▸ **WHAT NEEDS TO BE DONE**
Your task is to print, exactly and only, the lines from the start of the entries below through the line with "Key | Value |". Include both ends, but skip the pictures.

[Opening MATERIAL PROVIDED section]

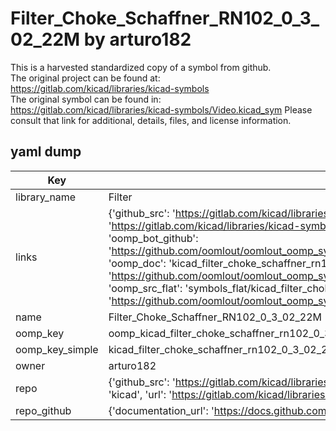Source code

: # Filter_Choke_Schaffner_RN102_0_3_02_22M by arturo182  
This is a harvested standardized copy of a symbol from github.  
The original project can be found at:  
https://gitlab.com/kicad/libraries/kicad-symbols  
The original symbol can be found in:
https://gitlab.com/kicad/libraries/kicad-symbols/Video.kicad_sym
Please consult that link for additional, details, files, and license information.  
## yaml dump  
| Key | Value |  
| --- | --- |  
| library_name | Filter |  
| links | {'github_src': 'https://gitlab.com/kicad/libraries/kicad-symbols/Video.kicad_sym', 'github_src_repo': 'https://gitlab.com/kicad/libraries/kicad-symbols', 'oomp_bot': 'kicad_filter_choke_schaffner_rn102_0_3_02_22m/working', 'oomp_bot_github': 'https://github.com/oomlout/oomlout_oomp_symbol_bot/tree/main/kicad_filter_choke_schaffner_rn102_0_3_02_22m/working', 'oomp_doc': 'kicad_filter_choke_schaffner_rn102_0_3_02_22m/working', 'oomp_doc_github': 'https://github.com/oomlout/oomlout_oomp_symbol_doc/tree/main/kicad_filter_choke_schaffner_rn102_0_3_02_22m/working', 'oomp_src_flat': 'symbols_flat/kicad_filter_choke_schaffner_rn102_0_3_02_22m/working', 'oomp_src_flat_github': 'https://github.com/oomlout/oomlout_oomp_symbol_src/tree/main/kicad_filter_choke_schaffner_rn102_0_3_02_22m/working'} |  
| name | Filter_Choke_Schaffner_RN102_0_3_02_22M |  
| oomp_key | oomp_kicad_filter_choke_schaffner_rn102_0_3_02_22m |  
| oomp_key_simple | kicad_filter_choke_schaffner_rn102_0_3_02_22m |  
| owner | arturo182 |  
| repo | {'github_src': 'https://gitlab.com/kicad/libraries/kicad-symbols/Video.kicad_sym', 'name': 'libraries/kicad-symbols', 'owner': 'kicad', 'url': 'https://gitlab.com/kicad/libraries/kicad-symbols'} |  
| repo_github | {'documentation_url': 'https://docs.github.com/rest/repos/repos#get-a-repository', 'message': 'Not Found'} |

[Closing MATERIAL PROVIDED section]

▸ **RESULT FOR THIS TASK**
Source code

: # Filter_Choke_Schaffner_RN102_0_3_02_22M by arturo182  
This is a harvested standardized copy of a symbol from github.  
The original project can be found at:  
https://gitlab.com/kicad/libraries/kicad-symbols  
The original symbol can be found in:
https://gitlab.com/kicad/libraries/kicad-symbols/Video.kicad_sym
Please consult that link for additional, details, files, and license information.  
## yaml dump  
| Key | Value |  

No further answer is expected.